══ Extracted records ══

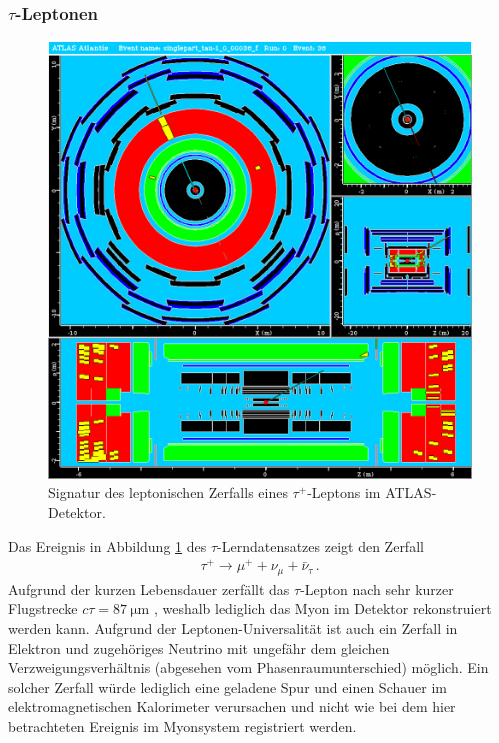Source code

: \documentclass[11pt, a4paper]{article}
\numberwithin{equation}{section}
\begin{document}
\subsubsection{$\tau$-Leptonen}
\begin{figure}[htbp]
	\centering
	\includegraphics[width=1.0\textwidth]{./data/atlantis/singlepart_events_new/tau/muon.png}
	\caption{Signatur des leptonischen Zerfalls eines $\tau^+$-Leptons im ATLAS-Detektor.}
	\label{fig:tau-muon}
\end{figure}
\vfill
\noindent
Das Ereignis in Abbildung \ref{fig:tau-muon} des $\tau$-Lerndatensatzes zeigt den Zerfall
\begin{align*}
	\tau^+ \rightarrow \mu^+ + \nu_\mu + \bar{\nu}_\tau \, \text{.}
\end{align*}
Aufgrund der kurzen Lebensdauer zerfällt das $\tau$-Lepton nach sehr kurzer Flugstrecke $c \tau = \SI{87}{\micro\meter}$ \cite{pdg}, weshalb lediglich das Myon im Detektor rekonstruiert werden kann.
Aufgrund der Leptonen-Universalität ist auch ein Zerfall in Elektron und zugehöriges Neutrino  mit ungefähr dem gleichen Verzweigungsverhältnis (abgesehen vom Phasenraumunterschied) möglich.
Ein solcher Zerfall würde lediglich eine geladene Spur und einen Schauer im elektromagnetischen Kalorimeter verursachen und nicht wie bei dem hier betrachteten Ereignis im Myonsystem registriert werden.
\end{document}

═══

With images left out, the data must be transcribed exactly.

Source code

: \documentclass[11pt, a4paper]{article}
\numberwithin{equation}{section}
\begin{document}
\subsubsection{$\tau$-Leptonen}
\begin{figure}[htbp]
	\centering
	\includegraphics[width=1.0\textwidth]{./data/atlantis/singlepart_events_new/tau/muon.png}
	\caption{Signatur des leptonischen Zerfalls eines $\tau^+$-Leptons im ATLAS-Detektor.}
	\label{fig:tau-muon}
\end{figure}
\vfill
\noindent
Das Ereignis in Abbildung \ref{fig:tau-muon} des $\tau$-Lerndatensatzes zeigt den Zerfall
\begin{align*}
	\tau^+ \rightarrow \mu^+ + \nu_\mu + \bar{\nu}_\tau \, \text{.}
\end{align*}
Aufgrund der kurzen Lebensdauer zerfällt das $\tau$-Lepton nach sehr kurzer Flugstrecke $c \tau = \SI{87}{\micro\meter}$ \cite{pdg}, weshalb lediglich das Myon im Detektor rekonstruiert werden kann.
Aufgrund der Leptonen-Universalität ist auch ein Zerfall in Elektron und zugehöriges Neutrino  mit ungefähr dem gleichen Verzweigungsverhältnis (abgesehen vom Phasenraumunterschied) möglich.
Ein solcher Zerfall würde lediglich eine geladene Spur und einen Schauer im elektromagnetischen Kalorimeter verursachen und nicht wie bei dem hier betrachteten Ereignis im Myonsystem registriert werden.
\end{document}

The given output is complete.